Chromosome analysis is essential for diagnosing genetic disorders. For hematologic malignancies, identification of somatic clonal aberrations by karyotype analysis remains the standard of care. However, karyotyping is costly and time-consuming because of the largely manual process and the expertise required in identifying and annotating aberrations. Efforts to automate karyotype analysis to date fell short in aberration detection. Using a training set of ~10k patient specimens and ~50k karyograms from over 5 years from the Fred Hutchinson Cancer Center, we created a labeled set of images representing individual chromosomes. These individual chromosomes were used to train and assess deep learning models for classifying the 24 human chromosomes and identifying chromosomal aberrations. The top-accuracy models utilized the recently introduced Topological Vision Transformers (TopViTs) with 2-level-block-Toeplitz masking, to incorporate structural inductive bias. TopViT outperformed CNN (Inception) models with >99.3% accuracy for chromosome identification, and exhibited accuracies >99% for aberration detection in most aberrations. Notably, we were able to show high-quality performance even in "few shot" learning scenarios. Incorporating the definition of clonality substantially improved both precision and recall (sensitivity). When applied to "zero shot" scenarios, the model captured aberrations without training, with perfect precision at >50% recall. Together these results show that modern deep learning models can approach expert-level performance for chromosome aberration detection. To our knowledge, this is the first study demonstrating the downstream effectiveness of TopViTs. These results open up exciting opportunities for not only expediting patient results but providing a scalable technology for early screening of low-abundance chromosomal lesions.

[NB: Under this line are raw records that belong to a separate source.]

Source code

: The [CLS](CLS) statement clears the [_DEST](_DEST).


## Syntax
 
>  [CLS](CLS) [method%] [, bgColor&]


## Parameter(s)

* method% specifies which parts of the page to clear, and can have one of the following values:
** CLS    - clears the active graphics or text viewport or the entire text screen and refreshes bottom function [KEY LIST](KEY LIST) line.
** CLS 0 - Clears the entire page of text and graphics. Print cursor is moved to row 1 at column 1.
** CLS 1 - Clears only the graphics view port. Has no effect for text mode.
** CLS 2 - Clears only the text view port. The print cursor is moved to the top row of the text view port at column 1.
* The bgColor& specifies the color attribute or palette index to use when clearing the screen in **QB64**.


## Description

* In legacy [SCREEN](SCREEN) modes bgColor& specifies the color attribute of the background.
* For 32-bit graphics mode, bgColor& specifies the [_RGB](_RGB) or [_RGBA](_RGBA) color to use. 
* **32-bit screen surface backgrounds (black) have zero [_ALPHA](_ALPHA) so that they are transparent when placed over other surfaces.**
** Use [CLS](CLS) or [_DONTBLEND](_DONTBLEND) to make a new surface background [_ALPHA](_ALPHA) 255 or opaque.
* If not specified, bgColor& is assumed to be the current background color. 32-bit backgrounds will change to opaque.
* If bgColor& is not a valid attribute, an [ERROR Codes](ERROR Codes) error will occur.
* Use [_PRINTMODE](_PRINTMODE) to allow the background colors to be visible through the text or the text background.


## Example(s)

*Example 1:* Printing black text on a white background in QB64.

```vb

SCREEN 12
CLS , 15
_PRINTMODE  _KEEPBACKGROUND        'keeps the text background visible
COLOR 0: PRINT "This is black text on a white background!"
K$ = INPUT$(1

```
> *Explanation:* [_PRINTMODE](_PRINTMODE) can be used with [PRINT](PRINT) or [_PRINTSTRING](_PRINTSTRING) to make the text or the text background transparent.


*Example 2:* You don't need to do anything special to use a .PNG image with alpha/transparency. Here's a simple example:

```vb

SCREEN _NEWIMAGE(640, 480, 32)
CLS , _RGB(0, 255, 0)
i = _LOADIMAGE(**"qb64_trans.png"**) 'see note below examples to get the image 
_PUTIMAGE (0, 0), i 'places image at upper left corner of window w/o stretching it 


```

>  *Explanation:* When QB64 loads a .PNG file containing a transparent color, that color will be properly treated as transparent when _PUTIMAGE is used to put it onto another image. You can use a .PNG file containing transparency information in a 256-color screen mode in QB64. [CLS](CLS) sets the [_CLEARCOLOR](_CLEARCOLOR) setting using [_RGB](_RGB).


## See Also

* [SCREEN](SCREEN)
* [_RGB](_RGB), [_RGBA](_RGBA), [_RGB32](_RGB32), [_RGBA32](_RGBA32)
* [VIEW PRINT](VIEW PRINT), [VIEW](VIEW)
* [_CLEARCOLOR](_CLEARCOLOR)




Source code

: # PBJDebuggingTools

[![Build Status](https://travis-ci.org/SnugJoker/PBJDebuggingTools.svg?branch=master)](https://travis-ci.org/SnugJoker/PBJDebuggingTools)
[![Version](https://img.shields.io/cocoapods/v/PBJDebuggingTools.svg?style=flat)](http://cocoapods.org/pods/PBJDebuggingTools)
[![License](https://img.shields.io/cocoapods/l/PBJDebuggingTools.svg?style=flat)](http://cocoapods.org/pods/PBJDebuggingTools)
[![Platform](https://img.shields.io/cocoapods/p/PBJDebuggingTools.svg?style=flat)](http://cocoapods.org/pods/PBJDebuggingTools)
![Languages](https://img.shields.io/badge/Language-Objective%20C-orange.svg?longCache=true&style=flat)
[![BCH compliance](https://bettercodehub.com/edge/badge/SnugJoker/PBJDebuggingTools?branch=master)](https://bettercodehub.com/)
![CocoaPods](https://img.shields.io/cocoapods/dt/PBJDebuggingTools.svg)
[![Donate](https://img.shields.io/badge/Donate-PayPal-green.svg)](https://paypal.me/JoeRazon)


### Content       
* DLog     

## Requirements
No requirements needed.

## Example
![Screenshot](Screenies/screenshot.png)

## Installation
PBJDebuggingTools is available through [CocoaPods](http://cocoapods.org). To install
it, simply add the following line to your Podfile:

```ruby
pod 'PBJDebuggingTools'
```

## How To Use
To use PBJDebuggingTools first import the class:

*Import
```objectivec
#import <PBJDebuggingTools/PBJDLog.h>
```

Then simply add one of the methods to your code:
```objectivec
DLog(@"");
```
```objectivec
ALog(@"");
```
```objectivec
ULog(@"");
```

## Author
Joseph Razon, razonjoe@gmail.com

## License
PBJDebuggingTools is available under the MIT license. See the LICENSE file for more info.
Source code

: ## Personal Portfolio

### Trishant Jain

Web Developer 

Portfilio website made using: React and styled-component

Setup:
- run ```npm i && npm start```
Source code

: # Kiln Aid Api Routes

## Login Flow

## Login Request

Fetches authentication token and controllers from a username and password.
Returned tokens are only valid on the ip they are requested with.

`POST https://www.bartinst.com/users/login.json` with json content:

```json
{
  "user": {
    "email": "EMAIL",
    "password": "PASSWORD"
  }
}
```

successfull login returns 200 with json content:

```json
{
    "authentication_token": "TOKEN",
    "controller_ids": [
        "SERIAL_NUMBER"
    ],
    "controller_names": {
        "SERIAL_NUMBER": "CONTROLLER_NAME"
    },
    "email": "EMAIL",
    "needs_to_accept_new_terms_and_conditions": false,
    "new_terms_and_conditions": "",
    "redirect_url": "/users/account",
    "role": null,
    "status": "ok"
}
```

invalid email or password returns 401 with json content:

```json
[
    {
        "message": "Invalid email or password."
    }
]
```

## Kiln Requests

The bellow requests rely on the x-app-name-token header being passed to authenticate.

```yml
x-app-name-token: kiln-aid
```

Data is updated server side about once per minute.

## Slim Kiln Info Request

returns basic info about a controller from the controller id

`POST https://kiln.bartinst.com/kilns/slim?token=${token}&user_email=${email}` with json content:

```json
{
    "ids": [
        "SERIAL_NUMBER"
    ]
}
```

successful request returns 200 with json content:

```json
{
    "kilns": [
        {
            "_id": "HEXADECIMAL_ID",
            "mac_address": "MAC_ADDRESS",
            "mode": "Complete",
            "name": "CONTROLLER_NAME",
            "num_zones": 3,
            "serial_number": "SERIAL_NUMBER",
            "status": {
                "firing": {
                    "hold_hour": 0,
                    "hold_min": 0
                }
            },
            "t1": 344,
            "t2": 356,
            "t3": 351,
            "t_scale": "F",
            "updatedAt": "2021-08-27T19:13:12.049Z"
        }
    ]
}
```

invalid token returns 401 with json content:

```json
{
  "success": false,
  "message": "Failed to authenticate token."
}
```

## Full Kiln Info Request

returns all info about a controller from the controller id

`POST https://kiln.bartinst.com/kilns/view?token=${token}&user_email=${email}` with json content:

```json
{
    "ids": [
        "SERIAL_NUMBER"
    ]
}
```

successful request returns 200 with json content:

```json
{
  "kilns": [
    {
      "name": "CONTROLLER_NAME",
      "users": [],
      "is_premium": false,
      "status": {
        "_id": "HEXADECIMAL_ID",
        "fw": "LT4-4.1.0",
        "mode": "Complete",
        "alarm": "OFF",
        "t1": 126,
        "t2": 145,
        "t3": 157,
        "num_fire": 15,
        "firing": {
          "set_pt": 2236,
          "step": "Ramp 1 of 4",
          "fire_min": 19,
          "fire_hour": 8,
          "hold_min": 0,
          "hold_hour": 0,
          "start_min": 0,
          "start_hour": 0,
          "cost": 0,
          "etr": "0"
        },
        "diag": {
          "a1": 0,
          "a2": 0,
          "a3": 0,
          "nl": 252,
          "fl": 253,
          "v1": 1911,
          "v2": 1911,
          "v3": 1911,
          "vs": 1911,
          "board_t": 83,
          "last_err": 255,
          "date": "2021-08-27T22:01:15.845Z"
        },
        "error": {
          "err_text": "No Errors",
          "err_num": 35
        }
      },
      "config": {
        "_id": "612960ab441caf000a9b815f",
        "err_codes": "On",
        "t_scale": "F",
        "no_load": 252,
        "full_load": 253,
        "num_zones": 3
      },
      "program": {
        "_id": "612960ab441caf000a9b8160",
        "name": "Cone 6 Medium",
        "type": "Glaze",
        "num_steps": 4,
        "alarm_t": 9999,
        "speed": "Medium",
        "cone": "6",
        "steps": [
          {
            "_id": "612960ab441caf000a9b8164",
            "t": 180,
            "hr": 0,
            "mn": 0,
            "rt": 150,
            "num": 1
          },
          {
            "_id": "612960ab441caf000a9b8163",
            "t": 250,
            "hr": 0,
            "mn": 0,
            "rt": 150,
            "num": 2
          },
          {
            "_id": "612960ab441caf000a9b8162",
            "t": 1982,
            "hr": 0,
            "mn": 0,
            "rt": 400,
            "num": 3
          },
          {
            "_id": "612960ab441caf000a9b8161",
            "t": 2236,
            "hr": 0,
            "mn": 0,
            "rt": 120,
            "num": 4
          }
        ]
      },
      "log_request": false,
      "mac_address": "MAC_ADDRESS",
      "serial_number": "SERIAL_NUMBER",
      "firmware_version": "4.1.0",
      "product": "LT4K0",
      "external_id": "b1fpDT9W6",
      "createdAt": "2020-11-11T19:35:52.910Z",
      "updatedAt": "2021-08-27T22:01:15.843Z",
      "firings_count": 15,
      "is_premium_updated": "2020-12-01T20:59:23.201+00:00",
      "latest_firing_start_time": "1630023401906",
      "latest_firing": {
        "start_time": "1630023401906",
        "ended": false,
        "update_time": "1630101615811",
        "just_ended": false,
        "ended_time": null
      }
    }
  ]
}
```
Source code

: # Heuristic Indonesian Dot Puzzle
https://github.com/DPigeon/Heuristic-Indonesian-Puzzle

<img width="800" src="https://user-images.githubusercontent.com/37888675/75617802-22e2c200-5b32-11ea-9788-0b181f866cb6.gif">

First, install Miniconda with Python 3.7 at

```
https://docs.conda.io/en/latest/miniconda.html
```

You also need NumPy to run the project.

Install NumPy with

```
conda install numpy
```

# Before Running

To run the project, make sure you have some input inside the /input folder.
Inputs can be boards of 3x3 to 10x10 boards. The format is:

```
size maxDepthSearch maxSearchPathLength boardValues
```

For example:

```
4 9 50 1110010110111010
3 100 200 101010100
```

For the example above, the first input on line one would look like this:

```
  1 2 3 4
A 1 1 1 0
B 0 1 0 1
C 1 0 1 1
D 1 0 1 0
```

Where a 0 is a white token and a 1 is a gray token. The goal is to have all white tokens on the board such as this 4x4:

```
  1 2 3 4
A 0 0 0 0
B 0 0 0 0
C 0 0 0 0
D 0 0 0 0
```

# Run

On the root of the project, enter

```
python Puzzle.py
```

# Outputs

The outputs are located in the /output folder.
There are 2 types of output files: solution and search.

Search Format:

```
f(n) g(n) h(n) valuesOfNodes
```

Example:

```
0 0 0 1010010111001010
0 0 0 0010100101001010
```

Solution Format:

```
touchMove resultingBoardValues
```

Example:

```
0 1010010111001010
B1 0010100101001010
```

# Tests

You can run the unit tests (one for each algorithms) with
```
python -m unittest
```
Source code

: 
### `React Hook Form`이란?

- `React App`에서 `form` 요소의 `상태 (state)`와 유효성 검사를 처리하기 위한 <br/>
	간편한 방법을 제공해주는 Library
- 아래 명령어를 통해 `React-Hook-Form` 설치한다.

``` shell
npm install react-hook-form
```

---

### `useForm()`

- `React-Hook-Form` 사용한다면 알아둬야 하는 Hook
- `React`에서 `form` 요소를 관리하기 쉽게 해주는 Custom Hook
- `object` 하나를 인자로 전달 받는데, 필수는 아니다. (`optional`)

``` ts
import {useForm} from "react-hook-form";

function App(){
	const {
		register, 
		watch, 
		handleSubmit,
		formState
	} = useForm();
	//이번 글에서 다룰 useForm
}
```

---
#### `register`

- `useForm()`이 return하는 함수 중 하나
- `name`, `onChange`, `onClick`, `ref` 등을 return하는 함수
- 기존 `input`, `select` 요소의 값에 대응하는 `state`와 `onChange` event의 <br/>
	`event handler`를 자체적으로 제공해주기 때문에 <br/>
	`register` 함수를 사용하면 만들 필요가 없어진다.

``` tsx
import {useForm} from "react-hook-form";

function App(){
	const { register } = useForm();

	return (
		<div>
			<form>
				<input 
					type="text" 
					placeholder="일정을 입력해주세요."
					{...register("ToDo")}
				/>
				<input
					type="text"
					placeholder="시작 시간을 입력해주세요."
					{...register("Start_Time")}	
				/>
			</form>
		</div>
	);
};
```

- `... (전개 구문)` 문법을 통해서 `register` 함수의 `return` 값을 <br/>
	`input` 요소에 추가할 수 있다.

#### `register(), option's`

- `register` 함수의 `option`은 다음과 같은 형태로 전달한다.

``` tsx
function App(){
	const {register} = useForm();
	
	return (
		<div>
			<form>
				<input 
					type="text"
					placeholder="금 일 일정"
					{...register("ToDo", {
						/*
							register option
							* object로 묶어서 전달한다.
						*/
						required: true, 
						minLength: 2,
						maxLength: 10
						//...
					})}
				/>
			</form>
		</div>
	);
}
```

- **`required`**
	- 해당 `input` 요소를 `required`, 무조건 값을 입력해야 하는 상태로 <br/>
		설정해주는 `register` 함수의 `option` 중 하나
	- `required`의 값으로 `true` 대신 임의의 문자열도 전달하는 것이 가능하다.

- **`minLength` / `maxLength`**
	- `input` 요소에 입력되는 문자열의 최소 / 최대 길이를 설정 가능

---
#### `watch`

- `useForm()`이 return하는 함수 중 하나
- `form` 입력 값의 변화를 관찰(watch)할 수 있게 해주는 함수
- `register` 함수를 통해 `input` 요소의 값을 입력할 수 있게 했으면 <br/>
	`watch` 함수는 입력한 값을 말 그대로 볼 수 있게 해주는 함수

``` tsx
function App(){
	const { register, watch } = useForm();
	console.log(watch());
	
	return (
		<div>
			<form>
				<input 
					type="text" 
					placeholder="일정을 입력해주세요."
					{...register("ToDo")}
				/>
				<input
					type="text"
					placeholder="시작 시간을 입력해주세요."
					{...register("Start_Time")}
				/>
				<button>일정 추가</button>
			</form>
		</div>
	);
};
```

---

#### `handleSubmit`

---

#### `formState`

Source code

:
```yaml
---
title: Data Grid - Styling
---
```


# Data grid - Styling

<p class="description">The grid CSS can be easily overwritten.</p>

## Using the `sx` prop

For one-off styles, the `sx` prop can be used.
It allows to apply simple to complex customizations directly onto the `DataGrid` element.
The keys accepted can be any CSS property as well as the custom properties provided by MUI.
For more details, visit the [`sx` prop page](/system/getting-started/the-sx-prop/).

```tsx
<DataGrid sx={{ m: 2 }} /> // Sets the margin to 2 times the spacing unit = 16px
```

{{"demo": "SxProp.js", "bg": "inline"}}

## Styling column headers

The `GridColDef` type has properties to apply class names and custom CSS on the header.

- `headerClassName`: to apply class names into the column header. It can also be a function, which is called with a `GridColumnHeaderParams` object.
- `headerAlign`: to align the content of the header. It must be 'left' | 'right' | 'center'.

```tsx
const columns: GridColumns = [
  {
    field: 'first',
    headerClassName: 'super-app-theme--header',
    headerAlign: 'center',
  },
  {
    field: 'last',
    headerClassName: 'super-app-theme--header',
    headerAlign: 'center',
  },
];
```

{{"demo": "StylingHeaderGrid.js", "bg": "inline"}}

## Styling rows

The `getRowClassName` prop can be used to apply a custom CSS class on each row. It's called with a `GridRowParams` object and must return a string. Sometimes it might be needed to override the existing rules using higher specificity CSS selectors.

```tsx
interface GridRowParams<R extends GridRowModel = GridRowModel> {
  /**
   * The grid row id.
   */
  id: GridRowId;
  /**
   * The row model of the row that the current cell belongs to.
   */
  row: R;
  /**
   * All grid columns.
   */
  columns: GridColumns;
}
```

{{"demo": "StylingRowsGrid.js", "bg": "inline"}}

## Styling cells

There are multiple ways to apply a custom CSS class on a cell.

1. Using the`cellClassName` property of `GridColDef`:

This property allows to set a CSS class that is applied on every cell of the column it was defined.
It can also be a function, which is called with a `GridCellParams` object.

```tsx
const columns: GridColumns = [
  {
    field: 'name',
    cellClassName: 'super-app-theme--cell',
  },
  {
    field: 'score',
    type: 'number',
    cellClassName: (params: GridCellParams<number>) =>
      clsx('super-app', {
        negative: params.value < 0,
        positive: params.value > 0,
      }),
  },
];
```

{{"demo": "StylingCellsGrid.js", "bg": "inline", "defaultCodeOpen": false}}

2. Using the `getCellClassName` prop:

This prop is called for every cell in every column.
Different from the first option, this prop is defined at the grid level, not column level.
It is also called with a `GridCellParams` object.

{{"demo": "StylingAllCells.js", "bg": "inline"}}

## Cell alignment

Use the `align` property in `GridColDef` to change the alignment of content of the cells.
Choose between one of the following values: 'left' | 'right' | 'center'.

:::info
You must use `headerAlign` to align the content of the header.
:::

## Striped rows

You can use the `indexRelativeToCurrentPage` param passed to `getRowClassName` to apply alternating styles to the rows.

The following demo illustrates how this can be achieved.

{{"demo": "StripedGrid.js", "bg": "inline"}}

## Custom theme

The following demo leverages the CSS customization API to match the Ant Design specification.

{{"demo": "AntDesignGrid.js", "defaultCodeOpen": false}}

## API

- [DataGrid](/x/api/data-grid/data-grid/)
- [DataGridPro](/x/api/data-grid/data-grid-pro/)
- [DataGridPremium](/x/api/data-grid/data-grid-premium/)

翻译：染色体分析对于诊断遗传性疾病至关重要。对于血液系统恶性肿瘤，通过组型分析识别体细胞克隆性畸变仍是当前标准诊疗方法。然而，由于主要依赖人工流程且需要专业经验来识别和注释畸变，组型分析成本高昂且耗时。迄今为止，自动化组型分析的尝试在畸变检测方面仍存在不足。利用来自弗雷德·哈钦森癌症中心超过5年间约1万份患者样本和约5万张组型图的训练集，我们创建了代表单个染色体的标注图像集。这些单条染色体图像被用于训练和评估深度学习模型，以实现对24条人类染色体的分类及染色体畸变识别。最优精度模型采用近期提出的拓扑视觉Transformer（TopViTs）结合两级块托普利茨掩码，以此引入结构归纳偏置。TopViT在染色体识别任务中表现优于CNN（Inception）模型，准确率超过99.3%，并且在大多数畸变检测中准确率超过99%。值得注意的是，即使在"少样本"学习场景下，我们仍能展现高质量性能。引入克隆性定义显著提升了精确率和召回率（灵敏度）。当应用于"零样本"场景时，该模型无需训练即可捕获畸变，在召回率超过50%的条件下保持完美精确率。这些结果表明，现代深度学习模型能够在染色体畸变检测中达到接近专家水平的性能。据我们所知，这是首个证明TopViTs下游有效性的研究。这些结果不仅为加速患者结果报告开辟了令人振奋的机遇，还提供了一种可扩展的技术，用于低丰度染色体病变的早期筛查。